Task item: In the entries below, which lines run from the one containing "not a fit of" to the one containing "opportunities to act"? Copy exactly those lines, ends included, and no others.

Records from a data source
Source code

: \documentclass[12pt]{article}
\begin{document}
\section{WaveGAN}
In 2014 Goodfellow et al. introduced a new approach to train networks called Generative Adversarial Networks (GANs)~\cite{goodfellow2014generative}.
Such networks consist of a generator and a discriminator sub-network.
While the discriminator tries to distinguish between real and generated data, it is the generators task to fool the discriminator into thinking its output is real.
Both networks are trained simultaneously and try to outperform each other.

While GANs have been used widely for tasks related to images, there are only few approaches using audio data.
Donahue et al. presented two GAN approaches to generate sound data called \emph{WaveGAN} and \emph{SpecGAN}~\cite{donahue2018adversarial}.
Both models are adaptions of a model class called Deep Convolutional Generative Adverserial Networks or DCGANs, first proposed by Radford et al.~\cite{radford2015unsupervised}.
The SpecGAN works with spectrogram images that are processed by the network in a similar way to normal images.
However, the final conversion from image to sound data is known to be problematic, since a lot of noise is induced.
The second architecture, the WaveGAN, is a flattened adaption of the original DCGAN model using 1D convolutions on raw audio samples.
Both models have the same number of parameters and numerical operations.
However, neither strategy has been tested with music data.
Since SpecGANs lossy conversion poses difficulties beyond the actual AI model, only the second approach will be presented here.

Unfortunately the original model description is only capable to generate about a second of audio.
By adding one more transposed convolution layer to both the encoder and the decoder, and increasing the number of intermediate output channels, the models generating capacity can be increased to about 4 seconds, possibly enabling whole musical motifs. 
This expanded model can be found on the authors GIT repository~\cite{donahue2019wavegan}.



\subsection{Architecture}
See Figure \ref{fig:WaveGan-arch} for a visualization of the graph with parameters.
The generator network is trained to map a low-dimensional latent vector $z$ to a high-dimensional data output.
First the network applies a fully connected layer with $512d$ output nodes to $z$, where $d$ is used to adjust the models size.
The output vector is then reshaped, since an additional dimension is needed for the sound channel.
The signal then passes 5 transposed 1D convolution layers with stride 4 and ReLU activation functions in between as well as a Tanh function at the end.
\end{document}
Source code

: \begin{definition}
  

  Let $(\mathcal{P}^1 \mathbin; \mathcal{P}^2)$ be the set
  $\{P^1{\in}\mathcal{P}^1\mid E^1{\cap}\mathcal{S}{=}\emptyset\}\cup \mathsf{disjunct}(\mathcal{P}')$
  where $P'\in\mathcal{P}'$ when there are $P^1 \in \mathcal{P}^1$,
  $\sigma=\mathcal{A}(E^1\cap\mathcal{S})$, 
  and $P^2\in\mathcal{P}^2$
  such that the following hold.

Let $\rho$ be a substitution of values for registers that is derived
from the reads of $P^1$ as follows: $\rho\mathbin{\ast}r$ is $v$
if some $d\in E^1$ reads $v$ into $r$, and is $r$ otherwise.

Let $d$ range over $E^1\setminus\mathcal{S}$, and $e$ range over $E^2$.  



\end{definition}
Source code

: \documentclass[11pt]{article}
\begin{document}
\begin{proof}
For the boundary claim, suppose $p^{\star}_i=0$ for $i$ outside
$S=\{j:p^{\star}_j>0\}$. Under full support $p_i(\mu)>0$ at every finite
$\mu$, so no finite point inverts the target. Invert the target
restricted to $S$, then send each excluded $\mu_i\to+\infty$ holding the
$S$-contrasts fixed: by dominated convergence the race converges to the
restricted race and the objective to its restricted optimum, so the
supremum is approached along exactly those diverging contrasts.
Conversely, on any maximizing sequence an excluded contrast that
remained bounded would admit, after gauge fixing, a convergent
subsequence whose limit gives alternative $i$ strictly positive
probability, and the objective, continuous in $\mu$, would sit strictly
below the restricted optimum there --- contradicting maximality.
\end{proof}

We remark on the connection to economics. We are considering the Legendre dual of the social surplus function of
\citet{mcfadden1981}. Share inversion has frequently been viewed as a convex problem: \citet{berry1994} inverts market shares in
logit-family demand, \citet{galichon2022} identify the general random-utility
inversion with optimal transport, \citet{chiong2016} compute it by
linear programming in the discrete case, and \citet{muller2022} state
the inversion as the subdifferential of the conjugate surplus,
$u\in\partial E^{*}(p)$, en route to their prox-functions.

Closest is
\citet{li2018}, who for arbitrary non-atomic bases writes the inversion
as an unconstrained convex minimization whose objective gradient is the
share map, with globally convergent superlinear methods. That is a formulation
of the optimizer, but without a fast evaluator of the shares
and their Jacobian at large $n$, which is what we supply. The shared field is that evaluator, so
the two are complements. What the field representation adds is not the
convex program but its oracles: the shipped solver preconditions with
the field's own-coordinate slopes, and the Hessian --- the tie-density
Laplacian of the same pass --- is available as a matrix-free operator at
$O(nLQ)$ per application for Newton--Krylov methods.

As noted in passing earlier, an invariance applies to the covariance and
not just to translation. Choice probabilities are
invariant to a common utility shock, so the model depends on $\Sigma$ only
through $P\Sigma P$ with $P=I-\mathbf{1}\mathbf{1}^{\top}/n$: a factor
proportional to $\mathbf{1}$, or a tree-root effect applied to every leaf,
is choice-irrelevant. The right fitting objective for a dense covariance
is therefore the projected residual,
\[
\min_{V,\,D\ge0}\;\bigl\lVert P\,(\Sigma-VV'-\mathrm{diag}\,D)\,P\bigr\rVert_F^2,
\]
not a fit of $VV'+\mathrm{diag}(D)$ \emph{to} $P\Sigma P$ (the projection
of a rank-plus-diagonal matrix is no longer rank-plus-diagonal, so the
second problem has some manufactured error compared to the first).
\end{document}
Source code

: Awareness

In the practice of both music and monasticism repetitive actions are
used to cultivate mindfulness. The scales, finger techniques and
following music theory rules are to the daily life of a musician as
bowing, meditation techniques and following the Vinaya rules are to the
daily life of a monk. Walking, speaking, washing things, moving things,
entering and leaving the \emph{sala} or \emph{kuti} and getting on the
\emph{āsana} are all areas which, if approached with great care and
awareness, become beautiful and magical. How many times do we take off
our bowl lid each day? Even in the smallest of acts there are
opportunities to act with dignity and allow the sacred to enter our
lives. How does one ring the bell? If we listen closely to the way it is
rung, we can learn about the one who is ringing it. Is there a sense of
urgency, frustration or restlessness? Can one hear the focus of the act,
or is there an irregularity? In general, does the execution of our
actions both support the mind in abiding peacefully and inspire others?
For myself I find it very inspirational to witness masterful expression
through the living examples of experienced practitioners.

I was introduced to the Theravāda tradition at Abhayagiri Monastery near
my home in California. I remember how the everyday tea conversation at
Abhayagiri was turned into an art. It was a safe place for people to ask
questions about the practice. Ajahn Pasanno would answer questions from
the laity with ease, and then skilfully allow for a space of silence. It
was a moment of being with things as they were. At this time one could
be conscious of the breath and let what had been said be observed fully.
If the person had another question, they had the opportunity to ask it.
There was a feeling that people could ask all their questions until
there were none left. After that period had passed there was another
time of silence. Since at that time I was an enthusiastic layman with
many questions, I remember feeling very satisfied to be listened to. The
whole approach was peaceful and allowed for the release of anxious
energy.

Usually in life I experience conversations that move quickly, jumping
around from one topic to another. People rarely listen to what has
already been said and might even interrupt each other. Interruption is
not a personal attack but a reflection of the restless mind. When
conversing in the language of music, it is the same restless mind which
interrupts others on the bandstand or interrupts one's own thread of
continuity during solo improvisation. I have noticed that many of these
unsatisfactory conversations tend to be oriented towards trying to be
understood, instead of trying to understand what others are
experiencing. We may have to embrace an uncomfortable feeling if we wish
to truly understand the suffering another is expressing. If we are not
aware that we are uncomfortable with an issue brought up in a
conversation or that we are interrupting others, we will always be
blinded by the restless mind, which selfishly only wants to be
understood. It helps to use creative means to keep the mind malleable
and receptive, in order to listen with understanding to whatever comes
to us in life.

Output of the task:
not a fit of $VV'+\mathrm{diag}(D)$ \emph{to} $P\Sigma P$ (the projection
of a rank-plus-diagonal matrix is no longer rank-plus-diagonal, so the
second problem has some manufactured error compared to the first).
\end{document}
Source code

: Awareness

In the practice of both music and monasticism repetitive actions are
used to cultivate mindfulness. The scales, finger techniques and
following music theory rules are to the daily life of a musician as
bowing, meditation techniques and following the Vinaya rules are to the
daily life of a monk. Walking, speaking, washing things, moving things,
entering and leaving the \emph{sala} or \emph{kuti} and getting on the
\emph{āsana} are all areas which, if approached with great care and
awareness, become beautiful and magical. How many times do we take off
our bowl lid each day? Even in the smallest of acts there are
opportunities to act with dignity and allow the sacred to enter our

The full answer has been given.